**ABOUT THIS TASK**. Each line of the records below that contains "github" needs to be copied.

[Records from a collection]
▬▬▬▬▬▬▬▬▬▬

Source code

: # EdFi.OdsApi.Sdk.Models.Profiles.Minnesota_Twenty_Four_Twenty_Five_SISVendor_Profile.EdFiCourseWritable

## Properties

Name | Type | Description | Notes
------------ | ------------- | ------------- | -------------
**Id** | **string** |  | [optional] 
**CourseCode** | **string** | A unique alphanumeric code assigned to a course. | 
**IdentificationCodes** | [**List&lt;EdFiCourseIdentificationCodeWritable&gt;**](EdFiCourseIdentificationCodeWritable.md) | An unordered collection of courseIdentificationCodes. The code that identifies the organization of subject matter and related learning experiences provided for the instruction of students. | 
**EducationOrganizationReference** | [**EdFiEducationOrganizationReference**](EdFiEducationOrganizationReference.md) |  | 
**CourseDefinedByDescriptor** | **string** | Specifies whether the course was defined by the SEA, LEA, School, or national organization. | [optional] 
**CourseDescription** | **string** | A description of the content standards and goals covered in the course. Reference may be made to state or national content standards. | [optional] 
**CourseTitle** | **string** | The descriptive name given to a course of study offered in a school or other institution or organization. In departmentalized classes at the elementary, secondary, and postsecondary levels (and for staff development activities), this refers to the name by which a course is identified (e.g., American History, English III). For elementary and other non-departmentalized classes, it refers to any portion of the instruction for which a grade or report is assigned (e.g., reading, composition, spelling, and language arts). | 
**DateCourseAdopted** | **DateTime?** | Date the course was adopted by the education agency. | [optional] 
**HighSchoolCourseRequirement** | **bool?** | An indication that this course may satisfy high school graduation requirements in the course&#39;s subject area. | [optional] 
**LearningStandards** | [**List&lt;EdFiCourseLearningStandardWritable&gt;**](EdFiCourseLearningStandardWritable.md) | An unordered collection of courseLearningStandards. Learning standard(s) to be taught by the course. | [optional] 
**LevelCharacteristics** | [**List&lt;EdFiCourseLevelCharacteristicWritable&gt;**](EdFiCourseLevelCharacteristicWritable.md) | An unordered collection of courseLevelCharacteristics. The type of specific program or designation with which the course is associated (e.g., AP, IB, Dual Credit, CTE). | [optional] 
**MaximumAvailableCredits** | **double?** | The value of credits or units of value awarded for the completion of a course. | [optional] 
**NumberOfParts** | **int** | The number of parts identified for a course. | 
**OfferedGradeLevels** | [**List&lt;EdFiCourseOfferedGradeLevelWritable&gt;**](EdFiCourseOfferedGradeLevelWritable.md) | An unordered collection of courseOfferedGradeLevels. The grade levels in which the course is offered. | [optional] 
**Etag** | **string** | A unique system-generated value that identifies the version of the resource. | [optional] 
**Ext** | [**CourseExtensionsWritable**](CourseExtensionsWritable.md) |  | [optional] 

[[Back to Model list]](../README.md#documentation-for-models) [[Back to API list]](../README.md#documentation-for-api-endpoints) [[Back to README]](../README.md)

▬▬▬▬▬▬▬▬▬▬

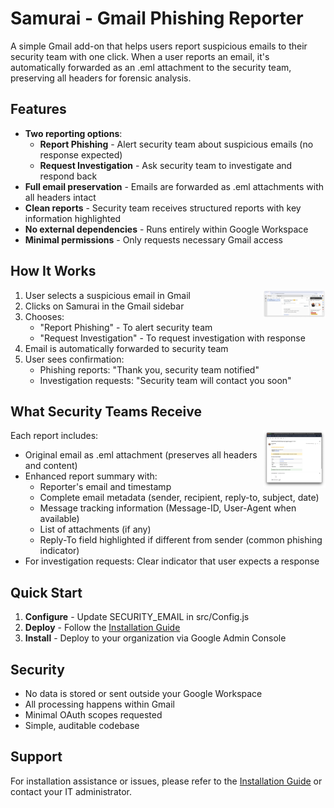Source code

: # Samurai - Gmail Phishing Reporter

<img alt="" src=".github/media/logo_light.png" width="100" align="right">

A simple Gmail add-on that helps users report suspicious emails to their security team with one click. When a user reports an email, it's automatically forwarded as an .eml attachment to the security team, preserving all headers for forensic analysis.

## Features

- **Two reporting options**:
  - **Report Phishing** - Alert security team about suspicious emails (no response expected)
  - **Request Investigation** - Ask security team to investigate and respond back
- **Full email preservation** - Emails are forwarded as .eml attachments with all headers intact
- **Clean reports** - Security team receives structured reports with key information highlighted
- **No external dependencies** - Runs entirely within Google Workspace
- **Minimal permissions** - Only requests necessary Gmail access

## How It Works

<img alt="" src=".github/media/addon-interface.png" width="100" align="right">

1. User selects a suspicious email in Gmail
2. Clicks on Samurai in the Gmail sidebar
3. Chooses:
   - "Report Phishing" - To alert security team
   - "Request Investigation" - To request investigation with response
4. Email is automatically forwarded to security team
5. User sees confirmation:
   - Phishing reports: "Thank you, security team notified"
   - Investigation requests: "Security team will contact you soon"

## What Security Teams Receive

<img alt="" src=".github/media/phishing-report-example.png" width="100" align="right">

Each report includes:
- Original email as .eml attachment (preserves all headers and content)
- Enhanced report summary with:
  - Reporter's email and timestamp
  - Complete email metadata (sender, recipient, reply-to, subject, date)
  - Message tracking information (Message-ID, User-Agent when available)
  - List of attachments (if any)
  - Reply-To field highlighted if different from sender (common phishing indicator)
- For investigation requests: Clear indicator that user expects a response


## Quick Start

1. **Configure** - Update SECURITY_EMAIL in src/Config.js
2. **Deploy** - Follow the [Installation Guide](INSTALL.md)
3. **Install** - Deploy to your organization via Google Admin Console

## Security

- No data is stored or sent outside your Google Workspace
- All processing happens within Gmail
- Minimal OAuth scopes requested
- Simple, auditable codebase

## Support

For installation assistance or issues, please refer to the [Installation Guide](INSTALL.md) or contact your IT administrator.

▬▬▬▬▬▬▬▬▬▬

**TASK ANSWER**.
<img alt="" src=".github/media/logo_light.png" width="100" align="right">
<img alt="" src=".github/media/addon-interface.png" width="100" align="right">
<img alt="" src=".github/media/phishing-report-example.png" width="100" align="right">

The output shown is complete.